Compounded Sterile Preparations (CSPs) are medications prepared by pharmacists and other trained healthcare professionals in a sterile environment. These preparations are created by combining, mixing, or altering drug products to create a medication tailored to the specific needs of an individual patient. CSPs are essential when a commercially available medication does not meet a patient's requirements due to factors such as:
- Dosage: The required dose is not available commercially.
- Formulation: The patient requires a different formulation (e.g., liquid instead of tablet).
- Allergies: The patient is allergic to an ingredient in the commercially available product.
- Unavailability: The medication is not commercially available.
Because CSPs are not mass-produced, but rather individually prepared, stringent standards and guidelines must be followed to ensure their sterility and safety. These standards are primarily outlined in USP <797>, Pharmaceutical Compounding – Sterile Preparations.
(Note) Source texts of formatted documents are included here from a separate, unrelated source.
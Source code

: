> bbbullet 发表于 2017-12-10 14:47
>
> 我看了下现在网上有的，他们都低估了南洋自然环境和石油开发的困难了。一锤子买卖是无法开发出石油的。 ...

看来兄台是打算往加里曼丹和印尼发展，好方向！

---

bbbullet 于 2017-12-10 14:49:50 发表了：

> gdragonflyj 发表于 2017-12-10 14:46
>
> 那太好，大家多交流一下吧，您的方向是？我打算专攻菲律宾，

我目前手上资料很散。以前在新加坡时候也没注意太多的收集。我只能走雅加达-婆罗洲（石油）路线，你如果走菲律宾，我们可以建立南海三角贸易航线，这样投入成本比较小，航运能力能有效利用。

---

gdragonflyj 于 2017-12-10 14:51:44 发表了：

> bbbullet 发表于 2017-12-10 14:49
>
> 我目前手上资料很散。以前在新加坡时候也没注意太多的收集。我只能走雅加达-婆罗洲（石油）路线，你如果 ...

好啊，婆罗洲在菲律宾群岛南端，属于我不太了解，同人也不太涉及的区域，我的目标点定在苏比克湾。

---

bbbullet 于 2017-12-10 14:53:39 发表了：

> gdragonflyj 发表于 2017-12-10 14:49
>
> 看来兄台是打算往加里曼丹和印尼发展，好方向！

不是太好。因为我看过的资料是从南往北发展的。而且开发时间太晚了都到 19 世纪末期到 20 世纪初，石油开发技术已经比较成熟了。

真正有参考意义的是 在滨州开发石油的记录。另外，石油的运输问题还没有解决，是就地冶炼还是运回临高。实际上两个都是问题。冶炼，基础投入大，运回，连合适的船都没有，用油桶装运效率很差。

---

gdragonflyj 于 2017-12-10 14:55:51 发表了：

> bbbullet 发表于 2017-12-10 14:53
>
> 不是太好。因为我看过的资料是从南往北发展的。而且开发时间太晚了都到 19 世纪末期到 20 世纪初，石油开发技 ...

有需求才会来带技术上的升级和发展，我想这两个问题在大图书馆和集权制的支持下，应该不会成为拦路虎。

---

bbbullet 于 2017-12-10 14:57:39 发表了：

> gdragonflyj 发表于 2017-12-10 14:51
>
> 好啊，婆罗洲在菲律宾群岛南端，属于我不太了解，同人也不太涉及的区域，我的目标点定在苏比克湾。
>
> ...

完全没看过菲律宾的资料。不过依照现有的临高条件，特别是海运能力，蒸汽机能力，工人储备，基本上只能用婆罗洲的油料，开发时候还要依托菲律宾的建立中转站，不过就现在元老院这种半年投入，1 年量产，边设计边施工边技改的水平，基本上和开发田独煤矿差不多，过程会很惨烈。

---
Key aspects of CSPs include:
- Sterility: Preventing microbial contamination is paramount. This involves proper hand hygiene, garbing, and aseptic technique.
- Stability: Ensuring the compounded medication maintains its potency and integrity throughout its shelf life.
- Accuracy: Precise measurements and calculations are crucial for delivering the correct dose.
- Quality Control: Implementing procedures to monitor and verify the quality of the compounded product.
- Training: Pharmacists and technicians who compound CSPs must undergo specialized training and demonstrate competency in aseptic technique.
Examples of CSPs:
- Intravenous (IV) medications
- Ophthalmic solutions
- Injections
- Irrigation solutions
The Importance of USP <797>
USP <797> provides guidelines for all persons who prepare CSPs and is designed to prevent harm to patients resulting from:
- Microbial contamination (nonsterility)
- Excessive bacterial endotoxins
- Variability in intended strength of correct ingredients
- Unintended chemical and physical contaminants
- Incorrect ingredients in compounded sterile preparations.
Failure to comply with USP <797> standards can lead to serious patient harm and legal consequences.
Beyond USP <797>:
Other guidelines and regulations may also apply, depending on the specific CSP and the practice setting. State boards of pharmacy also have specific requirements for compounding pharmacies.
In summary, CSPs are a critical component of pharmaceutical care, providing tailored medications to meet the unique needs of patients. Strict adherence to standards and guidelines is essential to ensure the safety and effectiveness of these preparations.